King County Housing Dataset Struggles
Dealing with multicollinearity and heteroscedasticity
For the end of Phase 2 in the Flatiron Data Science boot camp, our task is to create an accurate machine learning model that can predict housing pricings in King County, Washington. This is a fairly popular dataset, with Medium articles and Kaggle competitions built around its analysis. The data is robust and contains over 20K houses, making it a really good dataset to practice newly-learned Python and machine learning techniques.
There are a number of really good predictors of price in the dataset that are obvious: square footage, location (lat/long, zipcode), and years old. There are big multicollinearity problems that have to be dealt with. For example, square footage is inherently correlated to the number of bedrooms and bathrooms. Grade (a metric assigned by appraisers that measures the quality of the house in one easy number) is also linked strongly with square footage, whether the house was renovated, and whether a particular house is on waterfront property.
My first matter of business was to try to remove as much of this collinearity as possible.

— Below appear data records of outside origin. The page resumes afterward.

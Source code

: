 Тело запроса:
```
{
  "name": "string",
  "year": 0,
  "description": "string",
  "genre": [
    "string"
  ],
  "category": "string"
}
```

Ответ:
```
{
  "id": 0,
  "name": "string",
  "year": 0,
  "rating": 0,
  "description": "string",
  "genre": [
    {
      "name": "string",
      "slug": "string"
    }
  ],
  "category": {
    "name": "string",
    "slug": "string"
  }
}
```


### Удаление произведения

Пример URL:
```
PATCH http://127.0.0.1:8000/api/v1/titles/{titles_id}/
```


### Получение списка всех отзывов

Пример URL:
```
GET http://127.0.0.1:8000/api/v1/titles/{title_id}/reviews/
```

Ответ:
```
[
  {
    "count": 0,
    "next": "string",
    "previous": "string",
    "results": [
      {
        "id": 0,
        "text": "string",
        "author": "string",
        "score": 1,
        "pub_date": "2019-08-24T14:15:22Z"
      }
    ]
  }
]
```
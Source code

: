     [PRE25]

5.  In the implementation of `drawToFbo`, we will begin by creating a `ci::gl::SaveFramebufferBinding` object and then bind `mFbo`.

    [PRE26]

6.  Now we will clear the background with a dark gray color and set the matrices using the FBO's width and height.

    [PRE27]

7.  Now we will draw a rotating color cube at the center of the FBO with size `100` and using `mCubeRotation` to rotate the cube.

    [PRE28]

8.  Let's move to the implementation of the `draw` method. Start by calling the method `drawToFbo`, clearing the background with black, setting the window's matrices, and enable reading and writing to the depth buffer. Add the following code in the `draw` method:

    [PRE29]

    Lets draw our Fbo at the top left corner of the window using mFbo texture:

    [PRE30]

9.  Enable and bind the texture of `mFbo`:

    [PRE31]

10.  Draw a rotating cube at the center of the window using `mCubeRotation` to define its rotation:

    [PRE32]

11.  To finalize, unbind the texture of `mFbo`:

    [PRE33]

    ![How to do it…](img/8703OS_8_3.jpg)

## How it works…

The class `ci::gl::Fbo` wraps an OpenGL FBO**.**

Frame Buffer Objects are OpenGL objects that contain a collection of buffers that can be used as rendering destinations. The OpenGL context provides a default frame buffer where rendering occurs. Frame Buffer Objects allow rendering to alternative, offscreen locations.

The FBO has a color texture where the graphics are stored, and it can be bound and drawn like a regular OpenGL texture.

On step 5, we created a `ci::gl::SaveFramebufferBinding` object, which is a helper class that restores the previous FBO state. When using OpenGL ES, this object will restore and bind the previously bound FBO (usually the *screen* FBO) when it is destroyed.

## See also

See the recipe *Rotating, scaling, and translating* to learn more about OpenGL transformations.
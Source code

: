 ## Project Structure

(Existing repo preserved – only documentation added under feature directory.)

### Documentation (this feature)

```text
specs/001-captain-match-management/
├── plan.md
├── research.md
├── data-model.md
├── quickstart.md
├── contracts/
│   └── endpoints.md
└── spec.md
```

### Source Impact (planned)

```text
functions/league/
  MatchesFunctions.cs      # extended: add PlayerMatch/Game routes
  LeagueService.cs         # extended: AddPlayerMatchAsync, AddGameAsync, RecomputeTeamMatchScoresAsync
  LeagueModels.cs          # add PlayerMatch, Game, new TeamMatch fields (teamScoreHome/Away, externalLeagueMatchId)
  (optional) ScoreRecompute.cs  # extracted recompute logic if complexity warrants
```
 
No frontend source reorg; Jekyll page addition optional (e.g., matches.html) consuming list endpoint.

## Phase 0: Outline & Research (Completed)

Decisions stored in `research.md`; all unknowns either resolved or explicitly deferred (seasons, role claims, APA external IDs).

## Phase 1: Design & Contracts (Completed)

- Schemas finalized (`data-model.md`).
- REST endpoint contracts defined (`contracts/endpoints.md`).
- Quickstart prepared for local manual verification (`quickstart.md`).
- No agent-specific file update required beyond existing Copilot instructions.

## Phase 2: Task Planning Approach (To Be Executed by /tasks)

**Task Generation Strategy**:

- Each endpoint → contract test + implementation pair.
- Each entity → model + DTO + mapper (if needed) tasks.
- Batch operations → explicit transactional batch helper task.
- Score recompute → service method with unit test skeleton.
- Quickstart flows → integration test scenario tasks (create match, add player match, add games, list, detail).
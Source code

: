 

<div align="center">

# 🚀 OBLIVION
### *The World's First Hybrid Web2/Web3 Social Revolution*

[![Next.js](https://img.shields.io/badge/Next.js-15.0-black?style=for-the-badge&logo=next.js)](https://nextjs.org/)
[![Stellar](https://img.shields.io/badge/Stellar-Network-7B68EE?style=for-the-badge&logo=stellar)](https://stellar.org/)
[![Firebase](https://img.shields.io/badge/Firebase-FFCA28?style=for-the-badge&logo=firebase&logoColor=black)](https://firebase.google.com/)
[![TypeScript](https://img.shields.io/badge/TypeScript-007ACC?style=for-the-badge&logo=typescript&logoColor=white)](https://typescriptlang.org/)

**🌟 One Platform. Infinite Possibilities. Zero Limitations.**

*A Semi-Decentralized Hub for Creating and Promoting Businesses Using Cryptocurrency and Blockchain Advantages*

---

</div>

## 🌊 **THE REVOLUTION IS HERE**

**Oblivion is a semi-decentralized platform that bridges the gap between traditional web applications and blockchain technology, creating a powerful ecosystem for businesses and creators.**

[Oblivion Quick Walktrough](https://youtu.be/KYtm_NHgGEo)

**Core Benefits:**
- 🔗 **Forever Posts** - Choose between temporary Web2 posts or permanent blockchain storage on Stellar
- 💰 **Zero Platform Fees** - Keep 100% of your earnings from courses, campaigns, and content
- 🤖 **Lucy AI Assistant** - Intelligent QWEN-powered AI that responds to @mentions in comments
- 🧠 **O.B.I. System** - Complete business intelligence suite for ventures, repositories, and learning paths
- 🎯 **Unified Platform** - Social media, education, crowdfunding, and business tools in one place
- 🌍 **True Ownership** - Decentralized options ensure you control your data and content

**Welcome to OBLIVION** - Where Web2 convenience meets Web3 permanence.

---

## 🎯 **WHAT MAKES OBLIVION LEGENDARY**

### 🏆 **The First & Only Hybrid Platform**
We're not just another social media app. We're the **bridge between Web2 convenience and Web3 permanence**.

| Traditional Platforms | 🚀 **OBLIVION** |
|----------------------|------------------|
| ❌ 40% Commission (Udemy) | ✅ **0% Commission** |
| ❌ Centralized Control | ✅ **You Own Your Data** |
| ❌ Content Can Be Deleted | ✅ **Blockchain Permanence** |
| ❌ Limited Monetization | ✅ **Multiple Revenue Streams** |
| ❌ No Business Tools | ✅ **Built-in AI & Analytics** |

The number of rooms proved to be a much weaker predictor than square footage, so I dropped bed and bath count altogether. I also turned the year a house was renovated into a dummy variable (1 for renovated, 0 for not). I wanted an easy metric for how old a house was (number of years since it was built or renovated), and in doing so, I’d have to remove the columns that list what year the house was built/renovated. The dummy for renovation adds an important distinction.
To measure my multicollinearity problem, I’ve been using Variance Inflation Factor (VIF). Rather than collinearity, which measures how correlated one variable is with another, VIF is an all-encompassing metric that provides one number representing how correlated a variable is to all the other variables. Without any transformations, the variables are extremely correlated with each other (anything over 5 is bad):
Beyond dropping variables (like beds and baths), normalizing the data — subtracting the mean from a feature and dividing it by the standard deviation — has the effect of removing structural multicollinearity:
Having low multicollinearity means you can accurately interpret the strength of the effect of each variable on price. Even with high levels, you can make accurate predictions holistically, but you cannot be sure about how accurate your individual variables are at predicting price. If one moves in concert with another, it is impossible to separate their effects from one another.
These scores are mainly good (removing beds and baths solves the high score for square footage), but I have a massive heteroscedasticity problem that seems to get worse as I remove outliers:
This has been causing me trouble and I have yet to find a satisfactory fix. There is clearly a lack of randomness with how the errors are distributed, and they seem to focused on the higher end of the data. Although not necessarily something I have to fix to strictly make predictions, it would be useful for a realtor or home-buyer to know what sort of things make their house more or less expensive. Maybe it’s square footage, or distance to the city center, or something else yet to be discovered. I will continue working on this model until I solve this problem, and hopefully develop a really accurate prediction machine in the process.